On September 18, market regulator SEBI said companies will have to list their shares on the third day after the successful applicants have been allotted shares. Earlier, companies could do so on the sixth day after allotment.
The frothy initial public offering (IPO) financing market at the time of the D-Mart public issue in early 2017 has since sobered down. Tepid listing day gains meant investors who had bid for shares in the IPO using borrowed funds often suffered a loss as the listing day gains did not cover the cost of funding.

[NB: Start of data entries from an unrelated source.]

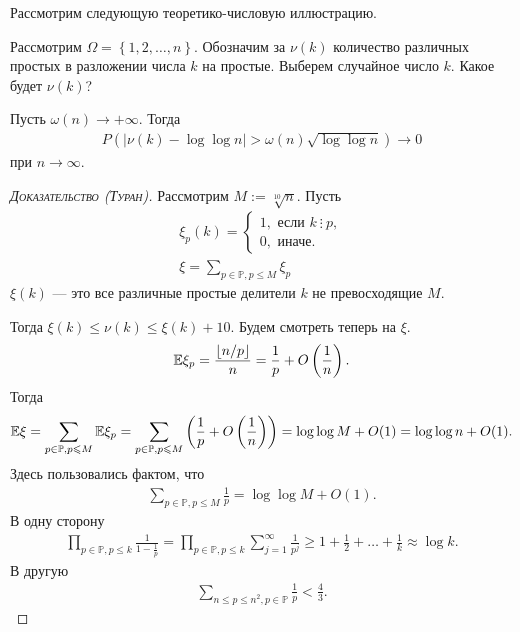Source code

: \documentclass[../main.tex]{subfiles}
\begin{document}
Рассмотрим следующую теоретико-числовую иллюстрацию.

\begin{exmpl}[]
 Рассмотрим $ \Omega = \left\{ 1,2,\ldots,n \right\} $. Обозначим за $ \nu(k) $ количество различных простых в разложении числа $ k $ на простые. Выберем случайное число $ k $. Какое будет $ \nu(k) $?
\end{exmpl}
\begin{thm}
 Пусть $ \omega(n) \to +\infty $. Тогда
 \begin{align*}
  P( \left| \nu(k) - \log\log n \right| > \omega(n) \sqrt{\log\log n}) \to 0
 \end{align*}  при $ n \to \infty $.
\end{thm}
\begin{proof}[\normalfont\textsc{Доказательство (Туран)}]
 Рассмотрим $ M := \sqrt[10] n $. Пусть
 \begin{align*}
  \xi_p(k) = \begin{cases}
   1, \text{ если } k \ \vdots \ p, \\
   0, \text{ иначе. }
  \end{cases} \\
  \xi = \sum_{p \in \mathbb P, p \leqslant M} \xi_p
 \end{align*} $ \xi(k) $ --- это все различные простые делители $ k $ не превосходящие $M$.
 
 Тогда $ \xi(k) \leqslant \nu(k) \leqslant \xi(k) + 10$. Будем смотреть теперь на $ \xi $.
 \begin{align*}
  \mathbb E\xi_p = \frac{\left\lfloor n / p \right\rfloor }{n} = \frac{1}{p} + O\left(\frac{1}{n}\right).
 \end{align*} Тогда
 \begin{align*}
  \mathbb E\xi = \sum_{p \in \mathbb P, p \leqslant M} \mathbb E\xi_p = \sum_{p \in \mathbb P, p \leqslant M}\left(\frac{1}{p} + O \left( \frac{1}{n} \right) \right) = \log\log M + O(1) = \log\log n + O(1).
 \end{align*} Здесь пользовались фактом, что
 \begin{align*}
  \sum_{p \in \mathbb P, p \leqslant M}  \frac{1}{p} = \log \log M + O(1).
 \end{align*}
 В одну сторону
 \begin{align*}
  \prod_{p \in \mathbb P, p \leqslant k} \frac{1}{1 - \frac{1}{p}} = \prod_{p \in \mathbb P, p \leqslant k} \sum_{j=1}^{\infty} \frac{1}{p^{j}} \geqslant 1 + \frac{1}{2} + \ldots + \frac{1}{k} \approx \log k.
 \end{align*} В другую
 \begin{align*}
  \sum_{n \leqslant p \leqslant n^{2}, p \in \mathbb P} \frac{1}{p} < \frac{4}{3}.
 \end{align*} 


\end{proof}
\end{document}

IPO funding (or IPO financing) is a loan offered for applying in the primary stock market by non-bank finance companies (NBFCs) to retail, high net worth individuals (HNI) as well as corporate entities. The investor pays only a small margin for applying in the IPO and the lender provides the rest.
If the issue lists at a premium the investor earns a handsome return that more than covers the interest cost on the borrowed fund.
For the NBFC or the lender, while the borrowing is from the wholesale market, the margin is made by way of interest earned from the client and the float that the money enjoys, more from the latter as the money is typically lent to clients for 7 days at an interest rate of 7-8 percent.
IPO funding usually takes off in a bull market when there are high expectations of listing gains, leading to a virtuous cycle whereby a leveraged trade adds to the demand and pushes prices higher.
On September 18, the Securities and Exchange Board of India (SEBI) said companies will have to list their shares on the third day after the successful applicants have been allotted shares. Earlier, companies could do so on the sixth day after allotment.
Is it a good or a bad news for IPO financiers? While there is no straight answer, in the current milieu it may not be music to their ears.
Firstly, listing gains are not given for most issues and even if the issue is of a great quality, market volatility can always impact the listing price.
With the new SEBI directive, the requirement of the leveraged fund for applying to the IPO will get shortened to three to four days from seven days. Financiers are not sure if there will be an appetite for funds for such a short tenure. Only if the issue is extremely lucrative and the listing gains are huge will the borrowers (investors in the IPO) be willing to pay a reasonably high interest rate.For the lender, raising money for such a short tenure may not be easy and can be costly. Even if the money is raised for a period of say seven days, the borrower would want it for a shorter tenure and the financier will have to find a profitable avenue to deploy the money for the remaining three days. The cost to benefit may not work favourably.